◆ Task prompt: In the entries that follow, find the line containing "- have you been doing anything?" and the line containing "arbitrarily constructed.", then copy exactly everything from the first through the second except the pictures.
********
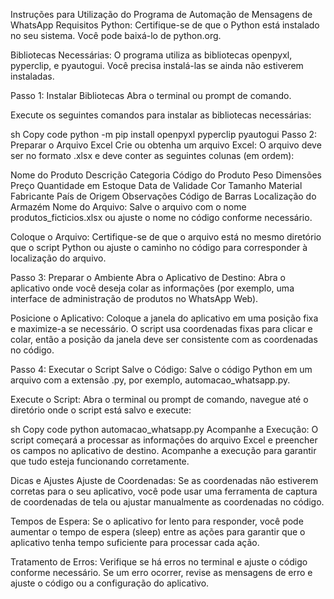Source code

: Instruções para Utilização do Programa de Automação de Mensagens de WhatsApp
Requisitos
Python: Certifique-se de que o Python está instalado no seu sistema. Você pode baixá-lo de python.org.

Bibliotecas Necessárias: O programa utiliza as bibliotecas openpyxl, pyperclip, e pyautogui. Você precisa instalá-las se ainda não estiverem instaladas.

Passo 1: Instalar Bibliotecas
Abra o terminal ou prompt de comando.

Execute os seguintes comandos para instalar as bibliotecas necessárias:

sh
Copy code
python -m pip install openpyxl pyperclip pyautogui
Passo 2: Preparar o Arquivo Excel
Crie ou obtenha um arquivo Excel: O arquivo deve ser no formato .xlsx e deve conter as seguintes colunas (em ordem):

Nome do Produto
Descrição
Categoria
Código do Produto
Peso
Dimensões
Preço
Quantidade em Estoque
Data de Validade
Cor
Tamanho
Material
Fabricante
País de Origem
Observações
Código de Barras
Localização do Armazém
Nome do Arquivo: Salve o arquivo com o nome produtos_ficticios.xlsx ou ajuste o nome no código conforme necessário.

Coloque o Arquivo: Certifique-se de que o arquivo está no mesmo diretório que o script Python ou ajuste o caminho no código para corresponder à localização do arquivo.

Passo 3: Preparar o Ambiente
Abra o Aplicativo de Destino: Abra o aplicativo onde você deseja colar as informações (por exemplo, uma interface de administração de produtos no WhatsApp Web).

Posicione o Aplicativo: Coloque a janela do aplicativo em uma posição fixa e maximize-a se necessário. O script usa coordenadas fixas para clicar e colar, então a posição da janela deve ser consistente com as coordenadas no código.

Passo 4: Executar o Script
Salve o Código: Salve o código Python em um arquivo com a extensão .py, por exemplo, automacao_whatsapp.py.

Execute o Script: Abra o terminal ou prompt de comando, navegue até o diretório onde o script está salvo e execute:

sh
Copy code
python automacao_whatsapp.py
Acompanhe a Execução: O script começará a processar as informações do arquivo Excel e preencher os campos no aplicativo de destino. Acompanhe a execução para garantir que tudo esteja funcionando corretamente.

Dicas e Ajustes
Ajuste de Coordenadas: Se as coordenadas não estiverem corretas para o seu aplicativo, você pode usar uma ferramenta de captura de coordenadas de tela ou ajustar manualmente as coordenadas no código.

Tempos de Espera: Se o aplicativo for lento para responder, você pode aumentar o tempo de espera (sleep) entre as ações para garantir que o aplicativo tenha tempo suficiente para processar cada ação.

Tratamento de Erros: Verifique se há erros no terminal e ajuste o código conforme necessário. Se um erro ocorrer, revise as mensagens de erro e ajuste o código ou a configuração do aplicativo.
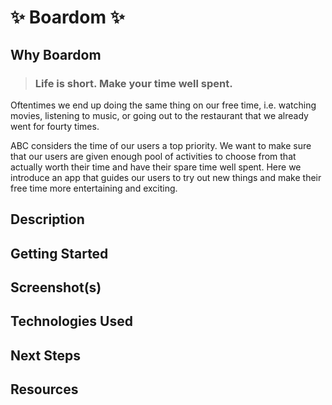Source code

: # ✨ Boardom ✨

## Why Boardom

> ### Life is short. Make your time well spent. 

Oftentimes we end up doing the same thing on our free time, i.e. watching movies, listening to music, or going out to the restaurant that we already went for fourty times. 

ABC considers the time of our users a top priority. We want to make sure that our users are given enough pool of activities to choose from that actually worth their time and have their spare time well spent. Here we introduce an app that guides our users to try out new things and make their free time more entertaining and exciting.  

## Description 


## Getting Started


## Screenshot(s)


## Technologies Used


## Next Steps


## Resources

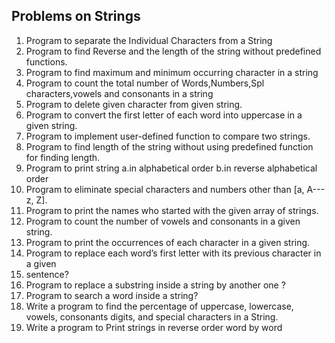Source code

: ## Problems on Strings
1. Program to separate the Individual Characters from a String
2. Program to find Reverse and the length of the string without predefined
functions.
3. Program to find maximum and minimum occurring character in a string
4. Program to count the total number of Words,Numbers,Spl characters,vowels
and consonants in a string
5. Program to delete given character from given string.
6. Program to convert the first letter of each word into uppercase in a given
string.
7. Program to implement user-defined function to compare two strings.
8. Program to find length of the string without using predefined function for
finding length.
9. Program to print string
a.in alphabetical order
b.in reverse alphabetical order
10. Program to eliminate special characters and numbers other than [a, A---z, Z].
11. Program to print the names who started with the given array of strings.
12. Program to count the number of vowels and consonants in a given string.
13. Program to print the occurrences of each character in a given string.
14. Program to replace each word’s first letter with its previous character in a
given
15. sentence?
16. Program to replace a substring inside a string by another one ?
17. Program to search a word inside a string?
18. Write a program to find the percentage of uppercase, lowercase, vowels,
consonants digits, and special characters in a String.
19. Write a program to Print strings in reverse order word by word
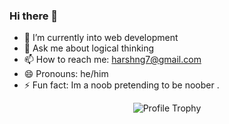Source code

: ### Hi there 👋
- 🤔 I’m currently into web development
- 💬 Ask me about logical thinking 
- 📫 How to reach me: harshng7@gmail.com
- 😄 Pronouns: he/him
- ⚡ Fun fact: Im a noob pretending to be noober .

<div align="center">
  <img alt="Profile Trophy" src="https://github-profile-trophy.vercel.app/?username=FixtionaL&column=8&theme=onedark&no-frame=true">
</div>
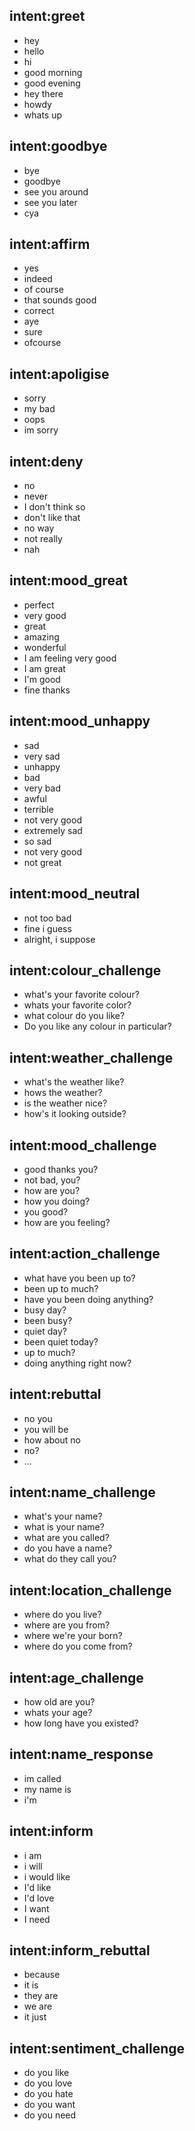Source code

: ## intent:greet
- hey
- hello
- hi
- good morning
- good evening
- hey there
- howdy
- whats up

## intent:goodbye
- bye
- goodbye
- see you around
- see you later
- cya

## intent:affirm
- yes
- indeed
- of course
- that sounds good
- correct
- aye
- sure
- ofcourse

## intent:apoligise
- sorry
- my bad
- oops
- im sorry

## intent:deny
- no
- never
- I don't think so
- don't like that
- no way
- not really
- nah

## intent:mood_great
- perfect
- very good
- great
- amazing
- wonderful
- I am feeling very good
- I am great
- I'm good
- fine thanks

## intent:mood_unhappy
- sad
- very sad
- unhappy
- bad
- very bad
- awful
- terrible
- not very good
- extremely sad
- so sad
- not very good
- not great

## intent:mood_neutral
- not too bad
- fine i guess
- alright, i suppose

## intent:colour_challenge
- what's your favorite colour?
- whats your favorite color?
- what colour do you like?
- Do you like any colour in particular?

## intent:weather_challenge
- what's the weather like?
- hows the weather?
- is the weather nice?
- how's it looking outside?

## intent:mood_challenge
- good thanks you?
- not bad, you?
- how are you?
- how you doing?
- you good?
- how are you feeling?

## intent:action_challenge
- what have you been up to?
- been up to much?
- have you been doing anything?
- busy day?
- been busy?
- quiet day?
- been quiet today?
- up to much?
- doing anything right now?

## intent:rebuttal
- no you
- you will be
- how about no
- no?
- ...

## intent:name_challenge
- what's your name?
- what is your name?
- what are you called?
- do you have a name?
- what do they call you?

## intent:location_challenge
- where do you live?
- where are you from?
- where we're your born?
- where do you come from?

## intent:age_challenge
- how old are you?
- whats your age?
- how long have you existed?

## intent:name_response
- im called 
- my name is 
- i'm

## intent:inform
- i am
- i will
- i would like
- I'd like
- I'd love
- I want
- I need

## intent:inform_rebuttal
- because
- it is
- they are
- we are
- it just

## intent:sentiment_challenge
- do you like
- do you love
- do you hate
- do you want
- do you need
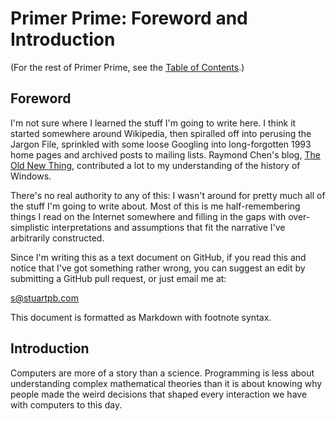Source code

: # Primer Prime: Foreword and Introduction

(For the rest of Primer Prime, see the [Table of Contents][].)

## Foreword

I'm not sure where I learned the stuff I'm going to write here. I think it
started somewhere around Wikipedia, then spiralled off into perusing the Jargon
File, sprinkled with some loose Googling into long-forgotten 1993 home pages
and archived posts to mailing lists. Raymond Chen's blog,
[The Old New Thing][], contributed a lot to my understanding of the history of
Windows.

[The Old New Thing]: http://blogs.msdn.com/b/oldnewthing/

There's no real authority to any of this: I wasn't around for pretty much all
of the stuff I'm going to write about. Most of this is me half-remembering
things I read on the Internet somewhere and filling in the gaps with
over-simplistic interpretations and assumptions that fit the narrative I've
arbitrarily constructed.

Since I'm writing this as a text document on GitHub, if you read this and
notice that I've got something rather wrong, you can suggest an edit by
submitting a GitHub pull request, or just email me at:

<s@stuartpb.com>

This document is formatted as Markdown with footnote syntax.

## Introduction

Computers are more of a story than a science. Programming is less about
understanding complex mathematical theories than it is about knowing why people
made the weird decisions that shaped every interaction we have with computers
to this day.

[Table of Contents]: pgcnd-4bg3j-86a7n-z4zt8-j6wme
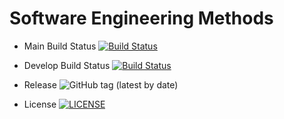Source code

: # Software Engineering Methods

- Main Build Status [![Build Status](https://travis-ci.com/NapierDanel/SET08103Group15.svg?branch=main)](https://travis-ci.com/NapierDanel/SET08103Group15)
- Develop Build Status [![Build Status](https://travis-ci.com/NapierDanel/SET08103Group15.svg?branch=develop)](https://travis-ci.com/NapierDanel/SET08103Group15)

- Release ![GitHub tag (latest by date)](https://img.shields.io/github/v/tag/NapierDanel/SET08103Group15)

- License [![LICENSE](https://img.shields.io/github/license/harryaddlesee/sem.svg?style=flat-square)](https://github.com/harryaddlesee/sem/blob/master/LICENSE)

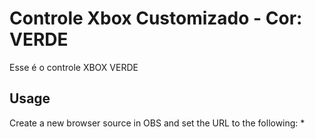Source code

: # Controle Xbox Customizado - Cor: VERDE
Esse é o controle XBOX VERDE
## Usage
Create a new browser source in OBS and set the URL to the following:
* 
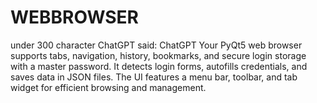 # WEBBROWSER
under 300 character ChatGPT said: ChatGPT Your PyQt5 web browser supports tabs, navigation, history, bookmarks, and secure login storage with a master password. It detects login forms, autofills credentials, and saves data in JSON files. The UI features a menu bar, toolbar, and tab widget for efficient browsing and management.
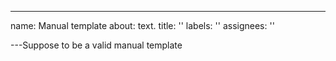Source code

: ---
name: Manual template
about: text.
title: ''
labels: ''
assignees: ''

---Suppose to be a valid manual template
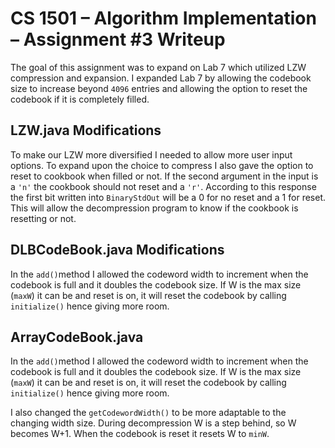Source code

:# CS 1501 – Algorithm Implementation – Assignment #3 Writeup

The goal of this assignment was to expand on Lab 7 which utilized LZW compression and expansion. I expanded Lab 7 by allowing the codebook size to increase beyond `4096` entries and allowing the option to reset the codebook if it is completely filled.

## LZW.java Modifications

To make our LZW more diversified I needed to allow more user input options. To expand upon the choice to compress I also gave the option to reset to cookbook when filled or not. If the second argument in the input is a `'n'` the cookbook should not reset and a `'r'`. According to this response the first bit written into `BinaryStdOut` will be a 0 for no reset and a 1 for reset. This will allow the decompression program to know if the cookbook is resetting or not.

## DLBCodeBook.java Modifications

In the `add()`method I allowed the codeword width to increment when the codebook is full and it doubles the codebook size.	If W is the max size (`maxW`) it can be and reset is on, it will reset the codebook by calling `initialize()` hence giving more room.

## ArrayCodeBook.java

In the `add()`method I allowed the codeword width to increment when the codebook is full and it doubles the codebook size.	If W is the max size (`maxW`) it can be and reset is on, it will reset the codebook by calling `initialize()` hence giving more room.

I also changed the `getCodewordWidth()` to be more adaptable to the changing width size. During decompression W is a step behind, so W becomes W+1. When the codebook is reset it resets W to `minW`.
********
◆ Output below:
- have you been doing anything?
- busy day?
- been busy?
- quiet day?
- been quiet today?
- up to much?
- doing anything right now?

## intent:rebuttal
- no you
- you will be
- how about no
- no?
- ...

## intent:name_challenge
- what's your name?
- what is your name?
- what are you called?
- do you have a name?
- what do they call you?

## intent:location_challenge
- where do you live?
- where are you from?
- where we're your born?
- where do you come from?

## intent:age_challenge
- how old are you?
- whats your age?
- how long have you existed?

## intent:name_response
- im called 
- my name is 
- i'm

## intent:inform
- i am
- i will
- i would like
- I'd like
- I'd love
- I want
- I need

## intent:inform_rebuttal
- because
- it is
- they are
- we are
- it just

## intent:sentiment_challenge
- do you like
- do you love
- do you hate
- do you want
- do you need
Source code

: # Primer Prime: Foreword and Introduction

(For the rest of Primer Prime, see the [Table of Contents][].)

## Foreword

I'm not sure where I learned the stuff I'm going to write here. I think it
started somewhere around Wikipedia, then spiralled off into perusing the Jargon
File, sprinkled with some loose Googling into long-forgotten 1993 home pages
and archived posts to mailing lists. Raymond Chen's blog,
[The Old New Thing][], contributed a lot to my understanding of the history of
Windows.

[The Old New Thing]: http://blogs.msdn.com/b/oldnewthing/

There's no real authority to any of this: I wasn't around for pretty much all
of the stuff I'm going to write about. Most of this is me half-remembering
things I read on the Internet somewhere and filling in the gaps with
over-simplistic interpretations and assumptions that fit the narrative I've
arbitrarily constructed.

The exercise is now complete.